Ghosts in BerlinJul 30, 2012 at 03:06:44 PM
I read a very moving story about residents of an upscale apartment building in Berlin who began to ask themselves the question: Did Jews used to live in this building? And what ever became of them?
They took the question seriously and conducted a mammoth worldwide hunt to find out the fate of those who inhabited their apartments – some of the 160,000 Jews who lived in Berlin prior to Hitler's rise to power.
The impetus for this project occurred when Peter Schulz, a resident of the building was viewing an exhibition on Jews before World War II. Suddenly he found himself standing in front of a photograph of two children standing on a balcony – Schulz's very own balcony.
He became obsessed with finding out the identity of those two children. After much research, he discovered that one of them, Werner Vohs, died aged 17 at Auschwitz. The girl in the photo, his sister Margot, was the only survivor among her immediate family. She lives today in Peru.
Schulz called a meeting of the other tenants and enlisted them in his project. It took three years of painstaking research to track down the former tenants, with hundreds of hours spent combing through city archives, and sending letters all over the world to gather information.

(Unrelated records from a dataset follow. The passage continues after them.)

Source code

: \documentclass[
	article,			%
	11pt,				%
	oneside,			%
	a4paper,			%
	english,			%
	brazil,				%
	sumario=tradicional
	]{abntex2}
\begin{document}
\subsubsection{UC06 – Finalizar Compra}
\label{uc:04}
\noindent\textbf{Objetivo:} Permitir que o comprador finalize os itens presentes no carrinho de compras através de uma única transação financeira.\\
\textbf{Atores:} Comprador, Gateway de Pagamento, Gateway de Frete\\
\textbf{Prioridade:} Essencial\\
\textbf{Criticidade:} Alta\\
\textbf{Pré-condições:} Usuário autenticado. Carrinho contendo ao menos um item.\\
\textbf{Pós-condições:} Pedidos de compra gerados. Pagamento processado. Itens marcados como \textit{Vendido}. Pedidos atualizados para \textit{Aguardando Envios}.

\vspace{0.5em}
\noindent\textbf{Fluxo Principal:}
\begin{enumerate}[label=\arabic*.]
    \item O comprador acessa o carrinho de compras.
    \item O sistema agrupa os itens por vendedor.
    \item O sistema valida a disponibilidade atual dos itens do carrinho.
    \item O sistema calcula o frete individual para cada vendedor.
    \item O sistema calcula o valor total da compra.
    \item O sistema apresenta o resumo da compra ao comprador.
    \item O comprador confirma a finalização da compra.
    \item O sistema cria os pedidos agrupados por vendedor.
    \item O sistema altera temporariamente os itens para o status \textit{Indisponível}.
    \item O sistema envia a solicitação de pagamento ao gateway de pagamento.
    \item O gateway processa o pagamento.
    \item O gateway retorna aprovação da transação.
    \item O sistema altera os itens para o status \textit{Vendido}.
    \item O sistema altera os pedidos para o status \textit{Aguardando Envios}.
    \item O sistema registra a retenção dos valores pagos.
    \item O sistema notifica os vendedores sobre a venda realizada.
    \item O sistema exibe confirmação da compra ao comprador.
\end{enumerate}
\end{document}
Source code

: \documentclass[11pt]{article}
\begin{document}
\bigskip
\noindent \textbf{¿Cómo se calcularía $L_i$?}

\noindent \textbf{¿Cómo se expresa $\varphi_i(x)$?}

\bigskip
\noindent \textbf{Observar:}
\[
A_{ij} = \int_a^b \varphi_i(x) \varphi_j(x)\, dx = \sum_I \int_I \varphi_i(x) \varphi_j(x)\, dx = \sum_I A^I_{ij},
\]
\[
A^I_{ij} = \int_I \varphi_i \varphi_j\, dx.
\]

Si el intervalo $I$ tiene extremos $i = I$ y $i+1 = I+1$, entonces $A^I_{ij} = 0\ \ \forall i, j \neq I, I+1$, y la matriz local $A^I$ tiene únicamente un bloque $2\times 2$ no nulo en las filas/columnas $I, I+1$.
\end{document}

In all, they discovered that 28 residents of their building had been driven out by the Nazis. Most were murdered at Auschwitz, Theresienstadt or Treblinka.
One of the former residents, Kurt Landsberger, was 18 when he was forced to leave the building. Landsberger is now 90 years old and lives in New Jersey.
When he was located by the current residents, they invited Landsberger to come visit his old apartment. Landsberger flew to Berlin, where he received an emotional tour of the place where he grew up.
As a culmination of the project, the residents have hung a permanent plaque at the entrance of the building, listing each of the 28 names of the former Jewish residents.
Says resident Gabrielle Pfaff: "I was born in 1949 and I often asked my parents what they did under the Nazis. My parents' generation closed its eyes. I want to make sure that such a crime never happens again."